# Happy Birthday Taser!



## wicked1996

Happy 5th Birthday my handsome boy!!!!





















Here's to many more!!!!

This is a shot I got today. Not the best shot of him. It's been cloudy all day with flurries....









And here's a link to the project I have been working on for his birthday. Look at it in large if you can!
Taser's book


----------



## Superpup

Happy b-day handsome boy!!!!! Wow, he is 5 already!! Does not look it!!


----------



## TMarie

Happy Birthday Handsome Man!!

Love the book Betty, that is so cool!!


----------



## elsie

happy birthday to a very handsome gsd


----------



## Keeyah

Happy birthday Taser. I swear he is one of the best looking dogs on here, look at that coat and that soulful expression!

Hope you have a great day boy!


----------



## kgursky

Happy Birthday......







Great pictures.....


----------



## G-burg

Happy 5th B-day Taser man!!


----------



## wicked1996

Thank you all!!! Taser thanks all of you to!!!









Tammy, I'm glad you liked the book!!! I just may buy it! LOL BTW, Happy Birthday to you!!!

Here's one more shot I got of him today..









I wish the sun had been out!


----------



## Vinnie

Taser!
Love the book.


----------



## Ursa Lunar

Happy Birthday Handsome Taser!!!
Kisses and Wags from VT!!!


----------



## DancingCavy

Goodness. How did he go from such an adorable lil Ewok fluffy pup to such a regal, handsome dude!? I just love his eyes--so soulful. And his flowing locks.

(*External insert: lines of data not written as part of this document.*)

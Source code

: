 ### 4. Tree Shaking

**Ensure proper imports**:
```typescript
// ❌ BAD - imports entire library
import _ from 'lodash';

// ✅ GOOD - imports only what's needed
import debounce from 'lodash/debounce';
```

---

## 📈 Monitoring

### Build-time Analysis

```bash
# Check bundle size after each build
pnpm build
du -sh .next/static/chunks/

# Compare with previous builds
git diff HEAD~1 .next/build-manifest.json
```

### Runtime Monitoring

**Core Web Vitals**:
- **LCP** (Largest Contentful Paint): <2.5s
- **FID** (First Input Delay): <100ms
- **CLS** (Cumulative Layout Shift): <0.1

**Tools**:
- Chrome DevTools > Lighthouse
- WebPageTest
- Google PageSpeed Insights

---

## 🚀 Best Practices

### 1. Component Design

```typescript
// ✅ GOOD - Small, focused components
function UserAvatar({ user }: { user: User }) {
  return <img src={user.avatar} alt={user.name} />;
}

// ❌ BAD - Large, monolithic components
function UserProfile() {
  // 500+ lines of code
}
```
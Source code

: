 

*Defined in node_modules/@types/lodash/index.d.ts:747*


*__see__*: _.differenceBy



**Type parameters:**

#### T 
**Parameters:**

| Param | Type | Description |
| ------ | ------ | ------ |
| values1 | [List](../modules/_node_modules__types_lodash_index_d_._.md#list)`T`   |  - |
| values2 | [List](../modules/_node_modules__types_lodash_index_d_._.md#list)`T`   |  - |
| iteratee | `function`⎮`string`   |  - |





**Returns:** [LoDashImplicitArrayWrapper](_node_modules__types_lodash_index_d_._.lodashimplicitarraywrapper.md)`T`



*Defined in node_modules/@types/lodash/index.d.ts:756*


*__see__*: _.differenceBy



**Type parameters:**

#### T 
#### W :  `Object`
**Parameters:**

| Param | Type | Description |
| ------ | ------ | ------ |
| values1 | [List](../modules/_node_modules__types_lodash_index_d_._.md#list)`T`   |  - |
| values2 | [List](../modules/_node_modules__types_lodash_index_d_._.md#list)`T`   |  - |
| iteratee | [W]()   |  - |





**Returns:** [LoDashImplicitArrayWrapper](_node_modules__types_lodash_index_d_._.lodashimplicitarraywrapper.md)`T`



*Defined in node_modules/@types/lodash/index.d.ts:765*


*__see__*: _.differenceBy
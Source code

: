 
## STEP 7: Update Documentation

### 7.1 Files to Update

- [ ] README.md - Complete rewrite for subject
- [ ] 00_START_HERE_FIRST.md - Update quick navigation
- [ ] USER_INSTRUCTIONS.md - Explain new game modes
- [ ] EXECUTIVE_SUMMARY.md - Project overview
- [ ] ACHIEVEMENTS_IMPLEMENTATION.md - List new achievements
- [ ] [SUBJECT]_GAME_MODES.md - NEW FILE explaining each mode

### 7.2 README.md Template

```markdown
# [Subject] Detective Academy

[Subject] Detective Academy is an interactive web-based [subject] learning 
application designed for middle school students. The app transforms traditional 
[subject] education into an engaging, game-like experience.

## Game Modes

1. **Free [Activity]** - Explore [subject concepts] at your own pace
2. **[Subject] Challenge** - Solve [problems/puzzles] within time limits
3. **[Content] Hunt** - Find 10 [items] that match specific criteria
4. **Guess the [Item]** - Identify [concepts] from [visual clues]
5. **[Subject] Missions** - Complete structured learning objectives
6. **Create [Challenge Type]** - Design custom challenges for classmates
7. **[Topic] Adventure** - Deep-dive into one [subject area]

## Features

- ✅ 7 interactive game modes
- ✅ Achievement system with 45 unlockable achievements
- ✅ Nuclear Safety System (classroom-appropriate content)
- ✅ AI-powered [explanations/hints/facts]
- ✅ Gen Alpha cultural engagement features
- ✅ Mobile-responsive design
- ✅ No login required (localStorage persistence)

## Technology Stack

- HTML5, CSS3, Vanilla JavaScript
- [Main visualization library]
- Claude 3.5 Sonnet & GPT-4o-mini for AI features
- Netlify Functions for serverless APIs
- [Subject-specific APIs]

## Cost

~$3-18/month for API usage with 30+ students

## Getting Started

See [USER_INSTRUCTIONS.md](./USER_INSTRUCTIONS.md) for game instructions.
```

Happy 5th Birthday, Taser.


----------



## aball

I have ALWAYS loved Taser's puppy picture! he has grown into such a handsome fella. Happy Birthday beautiful boy!!!


----------



## sd3567

What a very handsome boy! Love the pictures! What did he get for his 5th birthday?


----------



## maxismom

OMG what a beautiful boy! He has the most expressive eyes!!! HAPPY BIRTHDAY Taser and many many more!


----------



## Robsmom

Happy 5th birthday, Taser!

Betty, he is absolutely STUNNING looking. Where did you get him? I just love the long hair GSDs.


----------



## WiscTiger

Happy Birthday Taser. I am so happy that you are 5, when you were a little pup and young pup you really tested your mom. Some days I think if someone would have offered to buy you or trade for another pup, she just might have taken them up on it. But we encouraged her to hang in there with you and you would turn out to be one of the BEST dogs she ever had. Now I will bet that Mom wouldn't part with you for a Million Zillion dollars. 

Val


----------



## kelso

Taser! wow a really nice book too!


----------



## Barb E

Happy Birthday Taser!!









Love the book!!!


----------



## blackbirdzach

Happy Birthday Big Guy!









The album was great, he's so photogenic!


----------



## Cassidy's Mom

Happy birthday Taser! I'll have to see his book at home where my internet connection is faster, but I especially love the 2nd picture you posted above.


----------



## Sashmom

That birthday pic is absolutely so handsome Betty!
Happy Birthday Taser








I cant believe he is 5 already. did he get lots of goodies??


----------



## kshort

Be still my heart...







Geez Betty - he is so incredibly gorgeous! 

Happy birthday handsome boy!!


----------



## JenM66

Happy Bark Day, handsome. You know I







you!! (Maybe it's just me but I couldn't get to the book.)


----------



## RG518

You are one handsome fella!


----------



## rowansd

Such a handsome boy!!!


----------



## Sean Rescue Mom

Happy 5 and many, many more. Taser is one classy gsd! 
Betty, where's the pic of his cake?


----------



## GSD10

you handsome boy! Hope the whole crew had a great time celebrating the big 05


----------